The scary thing is that his brother also was referred to the orthodontist. His eight year old brother. Apprently the fact that Rob's top tooth (the only one he has so far, which allows a nice gap for spitting and holding chopsticks) hits the bottom tooth directly is a problem. A problem that could result in either or both cracking and having to be pulled. And me, being the great mom that I am, didn't notice that this alignment already has caused the top and bottom teeth to wear at an angle. Significantly. *sigh*
Since these are permanent teeth and I don't want to consign Rob to a life as a redneck at such a young age (despite the genetic predisposition - he already has a lifetime hunting license), off to the orthodontist we went. When Dr. C reviewed Rob's panoramic X-ray I could almost hear the cash register "CHA-CHING!" sound bouncing around in her head. The film looked like a handful of Scrabble tiles dropped on a table . Rob apparently is slow to lose teeth and therefore has all kinds of big boy teeth jumbled up in his gums, just waiting for their chance to shine (and get cavities, no doubt). For now he has a retainer, and Dr. C wants him to have 6 (six...SIX) teeth pulled after school gets out. Did I mention SIX? TEETH? PULLED? Oy vey. Two of them are loose, but they could be loose for months because he is not the obsessive-tooth-wiggler his mother was.
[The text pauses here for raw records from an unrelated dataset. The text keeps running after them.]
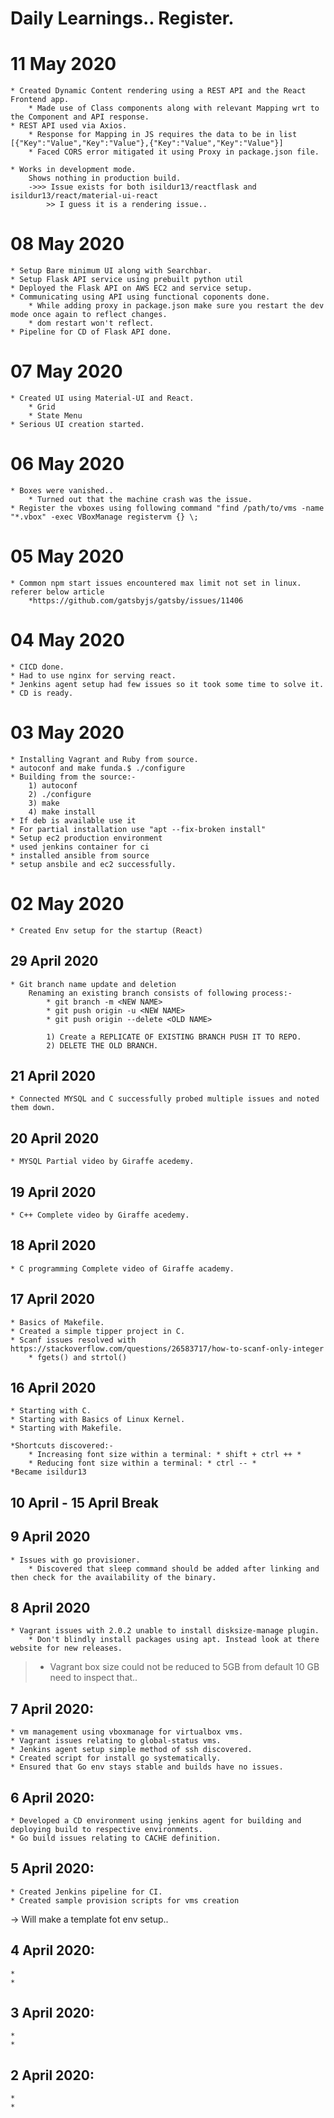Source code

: # Daily Learnings.. Register.

# 11 May 2020 
	* Created Dynamic Content rendering using a REST API and the React Frontend app.
		* Made use of Class components along with relevant Mapping wrt to the Component and API response.
	* REST API used via Axios.
		* Response for Mapping in JS requires the data to be in list [{"Key":"Value","Key":"Value"},{"Key":"Value","Key":"Value"}]
		* Faced CORS error mitigated it using Proxy in package.json file.
		
	* Works in development mode.
		Shows nothing in production build.
		->>> Issue exists for both isildur13/reactflask and isildur13/react/material-ui-react 
			>> I guess it is a rendering issue..

# 08 May 2020 
	* Setup Bare minimum UI along with Searchbar.
	* Setup Flask API service using prebuilt python util
	* Deployed the Flask API on AWS EC2 and service setup.
	* Communicating using API using functional coponents done.
		* While adding proxy in package.json make sure you restart the dev mode once again to reflect changes.
		* dom restart won't reflect.
	* Pipeline for CD of Flask API done.
	
# 07 May 2020
	* Created UI using Material-UI and React.
		* Grid 
		* State Menu
	* Serious UI creation started.

# 06 May 2020
	* Boxes were vanished.. 
		* Turned out that the machine crash was the issue.
	* Register the vboxes using following command "find /path/to/vms -name "*.vbox" -exec VBoxManage registervm {} \;

# 05 May 2020 
	* Common npm start issues encountered max limit not set in linux. referer below article
		*https://github.com/gatsbyjs/gatsby/issues/11406
	
# 04 May 2020
	* CICD done.
	* Had to use nginx for serving react.
	* Jenkins agent setup had few issues so it took some time to solve it.
	* CD is ready.
	
# 03 May 2020
	* Installing Vagrant and Ruby from source.
	* autoconf and make funda.$ ./configure
	* Building from the source:-
		1) autoconf
		2) ./configure
		3) make
		4) make install
	* If deb is available use it
	* For partial installation use "apt --fix-broken install"
	* Setup ec2 production environment
	* used jenkins container for ci
	* installed ansible from source
	* setup ansbile and ec2 successfully.
	
# 02 May 2020
	* Created Env setup for the startup (React)

## 29 April 2020
	* Git branch name update and deletion
		Renaming an existing branch consists of following process:- 
			* git branch -m <NEW NAME>
			* git push origin -u <NEW NAME>
			* git push origin --delete <OLD NAME>

			1) Create a REPLICATE OF EXISTING BRANCH PUSH IT TO REPO.
			2) DELETE THE OLD BRANCH. 

## 21 April 2020
	* Connected MYSQL and C successfully probed multiple issues and noted them down.
	
## 20 April 2020
	* MYSQL Partial video by Giraffe acedemy.	

## 19 April 2020
	* C++ Complete video by Giraffe acedemy.	

## 18 April 2020
	* C programming Complete video of Giraffe academy.

## 17 April 2020
	* Basics of Makefile.
	* Created a simple tipper project in C.
	* Scanf issues resolved with https://stackoverflow.com/questions/26583717/how-to-scanf-only-integer
		* fgets() and strtol()

## 16 April 2020
	* Starting with C.
	* Starting with Basics of Linux Kernel.
	* Starting with Makefile.
	
	*Shortcuts discovered:-
		* Increasing font size within a terminal: * shift + ctrl ++ *
		* Reducing font size within a terminal: * ctrl -- *
	*Became isildur13


## 10 April - 15 April Break


## 9 April 2020
	* Issues with go provisioner.
		* Discovered that sleep command should be added after linking and then check for the availability of the binary.

	
## 8 April 2020

	* Vagrant issues with 2.0.2 unable to install disksize-manage plugin.
		* Don't blindly install packages using apt. Instead look at there website for new releases. 
>	* Vagrant box size could not be reduced to 5GB from default 10 GB need to inspect that..


## 7 April 2020:
	
	* vm management using vboxmanage for virtualbox vms. 
	* Vagrant issues relating to global-status vms.
	* Jenkins agent setup simple method of ssh discovered.
	* Created script for install go systematically.
	* Ensured that Go env stays stable and builds have no issues.

## 6 April 2020:
	
	* Developed a CD environment using jenkins agent for building and deploying build to respective environments.
	* Go build issues relating to CACHE definition.

## 5 April 2020:
	
	* Created Jenkins pipeline for CI.
	* Created sample provision scripts for vms creation 
-> Will make a template fot env setup..


## 4 April 2020:
	
	*
	*



## 3 April 2020:
	
	*
	*


## 2 April 2020:
	
	*
	*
By the way, he has already lost his first retainer by utilizing the classic "put it on your lunch tray and then toss it in the trash" trick. I really enjoyed spending that additional $150. This one I will superglue in place. But, really, why bother? Because I may be putting a Mercedes in this boy's mouth before he is old enough to drive.
Saturday, May 05, 2007
Corn and Black Bean Salad
2 cans black beans, drained and rinsed (Because that gooky stuff in the can is GROSS. What *is* that? Looks like what I have to wash out from between Rob's toes after a baseball game.)
1 bag frozen corn, thawed or microwaved and cooled
1 large jar of chunk salsa, whatever hotness level you so desire. Me? I'm mild. Ask anyone.
1 medium onion, diced. Vidalia or another sweet onion is super yummy.
Fresh cilantro. I'm thinking about a tablespoon. But this stuff smells so good I can't stop chopping it. I like to rub a bit behind my ears.
Powered garlic - as much as you'd like. I like it. Come over here and smell my breath.
Some cumin if you want. I want.
Mix, refrigerate, eat. Serve to your friends and they will rant and rave and not believe that this is soooooo easy.
Friday was a teacher workday. Boy howdy did I need the break. The kids at school are really getting antsy as the end of the year approaches, and I have exhausted my ten month supply of patience for high school drama and backtalk.
So, teacher workday = I ain't working today. Off to the zoo with the neighbor and our collection of boys. Weather was overcast and quite cool, which is actually great zoo weather. There is so much walking involved that it can be miserable on a hot day. The animals were all mellow; the kids were all wild.
My favorite animal of the day was this, the Red River Hog. I'm trying to drop 15 pounds, so being this close to bacon was just exciting for me.
Thursday, May 03, 2007
Or the marble I named Glory because it was red, white and blue. Glory and I went to the mall all day one Saturday. I walked around, nudging Glory with my toe and having a lovely time. Until Glory rolled under the ice cream cooler at Baskin Robin. Yeah, I was heartbroken. Maybe if my mother had let us keep pets I wouldn't have needed to develop bizarre anthropomorphic relationships. Or maybe, as I am often told, I am just weird and have too vivid an imagination.